Chapter 61

WE CAME BACK TO TOWN with a few names, courtesy of Estes. Recent parolees thought to be members of Chimera.

Back at the Hall, Jacobi parceled out the list to Cappy and Chin.

“I'm gonna start calling a few PQ's,” he said to me. "You want to join?

I shook my head. "I have to leave early, Warren.

“Whatsamatter, don't tell me you got a date?”

“Yeah.” I nodded. No doubt my face sort of lit into an incredulous smile. “I've got a date.”

The downstairs buzzer rang about seven.

When I opened the door, my father was peeking out from behind a catcher's mask, his hands outstretched in a defensive pose. “Friends...?” he asked, an apologetic smile sneaking through.

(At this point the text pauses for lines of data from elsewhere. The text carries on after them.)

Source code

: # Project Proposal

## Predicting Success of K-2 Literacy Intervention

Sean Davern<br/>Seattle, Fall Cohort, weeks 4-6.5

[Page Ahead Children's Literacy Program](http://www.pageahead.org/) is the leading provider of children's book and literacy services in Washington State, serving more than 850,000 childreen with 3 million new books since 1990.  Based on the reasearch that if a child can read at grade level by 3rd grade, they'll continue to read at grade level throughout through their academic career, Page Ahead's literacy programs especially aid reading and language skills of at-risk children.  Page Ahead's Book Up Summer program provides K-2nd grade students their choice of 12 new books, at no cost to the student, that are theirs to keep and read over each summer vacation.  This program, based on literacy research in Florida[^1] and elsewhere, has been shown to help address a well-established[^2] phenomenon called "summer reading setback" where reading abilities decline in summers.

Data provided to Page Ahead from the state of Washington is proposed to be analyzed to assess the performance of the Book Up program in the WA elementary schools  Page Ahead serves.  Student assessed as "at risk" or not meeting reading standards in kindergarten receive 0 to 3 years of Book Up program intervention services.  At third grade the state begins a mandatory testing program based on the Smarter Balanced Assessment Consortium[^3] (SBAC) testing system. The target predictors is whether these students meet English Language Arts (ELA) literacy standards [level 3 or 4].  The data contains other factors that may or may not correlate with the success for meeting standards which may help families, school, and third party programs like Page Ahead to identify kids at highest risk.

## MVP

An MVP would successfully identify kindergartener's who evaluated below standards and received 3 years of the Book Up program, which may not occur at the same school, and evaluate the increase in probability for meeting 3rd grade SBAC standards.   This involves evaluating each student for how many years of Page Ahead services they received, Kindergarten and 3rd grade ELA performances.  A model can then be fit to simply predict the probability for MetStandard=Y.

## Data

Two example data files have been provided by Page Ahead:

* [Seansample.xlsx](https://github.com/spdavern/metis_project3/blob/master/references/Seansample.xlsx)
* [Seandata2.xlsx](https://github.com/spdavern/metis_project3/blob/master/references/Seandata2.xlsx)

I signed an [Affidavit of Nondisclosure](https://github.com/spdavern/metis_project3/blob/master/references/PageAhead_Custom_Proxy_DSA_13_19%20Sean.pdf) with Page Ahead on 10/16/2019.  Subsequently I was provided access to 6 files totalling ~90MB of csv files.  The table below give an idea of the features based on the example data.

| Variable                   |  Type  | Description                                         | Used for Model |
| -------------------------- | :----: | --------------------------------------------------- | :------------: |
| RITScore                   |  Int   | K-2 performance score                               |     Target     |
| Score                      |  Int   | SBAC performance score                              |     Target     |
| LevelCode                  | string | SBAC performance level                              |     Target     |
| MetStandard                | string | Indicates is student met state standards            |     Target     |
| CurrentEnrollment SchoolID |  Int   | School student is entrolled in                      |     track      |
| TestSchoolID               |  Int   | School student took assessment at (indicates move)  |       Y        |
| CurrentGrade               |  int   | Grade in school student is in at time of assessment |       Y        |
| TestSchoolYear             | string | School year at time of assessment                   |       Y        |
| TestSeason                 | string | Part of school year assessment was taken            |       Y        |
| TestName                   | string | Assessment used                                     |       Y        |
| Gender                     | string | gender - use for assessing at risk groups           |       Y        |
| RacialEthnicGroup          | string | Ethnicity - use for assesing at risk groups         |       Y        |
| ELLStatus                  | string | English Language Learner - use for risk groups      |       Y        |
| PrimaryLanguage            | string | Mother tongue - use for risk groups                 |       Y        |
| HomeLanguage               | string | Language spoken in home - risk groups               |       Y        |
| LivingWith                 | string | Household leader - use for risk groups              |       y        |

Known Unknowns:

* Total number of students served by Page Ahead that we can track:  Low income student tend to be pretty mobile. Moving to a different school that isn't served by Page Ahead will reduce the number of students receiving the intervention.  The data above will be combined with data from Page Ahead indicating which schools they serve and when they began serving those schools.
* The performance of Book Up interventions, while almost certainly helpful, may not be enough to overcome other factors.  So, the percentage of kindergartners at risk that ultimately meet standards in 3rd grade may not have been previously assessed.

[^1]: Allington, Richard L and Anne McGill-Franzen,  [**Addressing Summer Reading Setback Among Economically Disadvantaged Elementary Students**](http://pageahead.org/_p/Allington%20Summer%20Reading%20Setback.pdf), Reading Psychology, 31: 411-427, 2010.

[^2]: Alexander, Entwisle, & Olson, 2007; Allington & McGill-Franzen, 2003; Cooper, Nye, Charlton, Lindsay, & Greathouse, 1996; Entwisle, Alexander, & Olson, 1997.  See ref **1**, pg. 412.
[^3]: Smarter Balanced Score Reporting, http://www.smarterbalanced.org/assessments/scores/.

“Dinner... ” I smiled begrudgingly “That's the best I can do.” “That's a start,” he said, stepping in. He had cleaned himself up. He was wearing a brown sport jacket, pressed pants, an open-collared white shirt. He handed me a bottle of red wine wrapped in paper.

“You didn't have to,” I said, unfurling the wine, then gasping in surprise as I read the label. It was a first-growth Bordeaux, Chateau Latour, the year 1965. I looked at him; 1965 was the year I was born.

“I bought it a year after you were born. It was about the only thing I took with me when I left. I always figured we'd drink it on your graduation or something, maybe your wedding.”

“You kept it all these years.” I shook my head.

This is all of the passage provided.